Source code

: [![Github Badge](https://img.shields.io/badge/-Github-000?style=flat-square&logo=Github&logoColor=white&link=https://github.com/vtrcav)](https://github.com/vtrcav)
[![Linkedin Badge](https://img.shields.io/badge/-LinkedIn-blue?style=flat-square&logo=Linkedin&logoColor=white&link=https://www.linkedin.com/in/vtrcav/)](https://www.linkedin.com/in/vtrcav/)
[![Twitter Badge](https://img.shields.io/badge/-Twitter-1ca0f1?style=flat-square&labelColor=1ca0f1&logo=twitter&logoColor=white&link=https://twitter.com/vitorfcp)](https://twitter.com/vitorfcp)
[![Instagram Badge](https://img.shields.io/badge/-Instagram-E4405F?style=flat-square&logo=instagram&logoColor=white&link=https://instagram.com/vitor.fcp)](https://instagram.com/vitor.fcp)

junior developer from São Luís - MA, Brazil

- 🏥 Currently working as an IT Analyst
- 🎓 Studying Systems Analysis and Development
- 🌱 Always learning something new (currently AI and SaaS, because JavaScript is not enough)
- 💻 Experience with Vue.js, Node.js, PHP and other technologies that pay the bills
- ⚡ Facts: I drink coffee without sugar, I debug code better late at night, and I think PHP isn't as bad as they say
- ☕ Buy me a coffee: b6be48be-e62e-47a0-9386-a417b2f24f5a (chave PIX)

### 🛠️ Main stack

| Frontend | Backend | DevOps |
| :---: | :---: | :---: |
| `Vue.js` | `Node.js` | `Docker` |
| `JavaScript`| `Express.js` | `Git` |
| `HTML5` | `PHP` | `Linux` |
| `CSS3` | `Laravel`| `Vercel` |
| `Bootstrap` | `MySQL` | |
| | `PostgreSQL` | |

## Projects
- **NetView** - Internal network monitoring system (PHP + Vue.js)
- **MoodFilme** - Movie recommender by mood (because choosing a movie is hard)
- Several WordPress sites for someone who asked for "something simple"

# # # #

▶ **WHAT THE TASK ASKS**: Look at the material above and copy, word for word, its lines from the first through the one containing "- **NetView** - Internal".

▶ **OUTPUT**:
Source code

: [![Github Badge](https://img.shields.io/badge/-Github-000?style=flat-square&logo=Github&logoColor=white&link=https://github.com/vtrcav)](https://github.com/vtrcav)
[![Linkedin Badge](https://img.shields.io/badge/-LinkedIn-blue?style=flat-square&logo=Linkedin&logoColor=white&link=https://www.linkedin.com/in/vtrcav/)](https://www.linkedin.com/in/vtrcav/)
[![Twitter Badge](https://img.shields.io/badge/-Twitter-1ca0f1?style=flat-square&labelColor=1ca0f1&logo=twitter&logoColor=white&link=https://twitter.com/vitorfcp)](https://twitter.com/vitorfcp)
[![Instagram Badge](https://img.shields.io/badge/-Instagram-E4405F?style=flat-square&logo=instagram&logoColor=white&link=https://instagram.com/vitor.fcp)](https://instagram.com/vitor.fcp)

junior developer from São Luís - MA, Brazil

- 🏥 Currently working as an IT Analyst
- 🎓 Studying Systems Analysis and Development
- 🌱 Always learning something new (currently AI and SaaS, because JavaScript is not enough)
- 💻 Experience with Vue.js, Node.js, PHP and other technologies that pay the bills
- ⚡ Facts: I drink coffee without sugar, I debug code better late at night, and I think PHP isn't as bad as they say
- ☕ Buy me a coffee: b6be48be-e62e-47a0-9386-a417b2f24f5a (chave PIX)

### 🛠️ Main stack

| Frontend | Backend | DevOps |
| :---: | :---: | :---: |
| `Vue.js` | `Node.js` | `Docker` |
| `JavaScript`| `Express.js` | `Git` |
| `HTML5` | `PHP` | `Linux` |
| `CSS3` | `Laravel`| `Vercel` |
| `Bootstrap` | `MySQL` | |
| | `PostgreSQL` | |

## Projects
- **NetView** - Internal network monitoring system (PHP + Vue.js)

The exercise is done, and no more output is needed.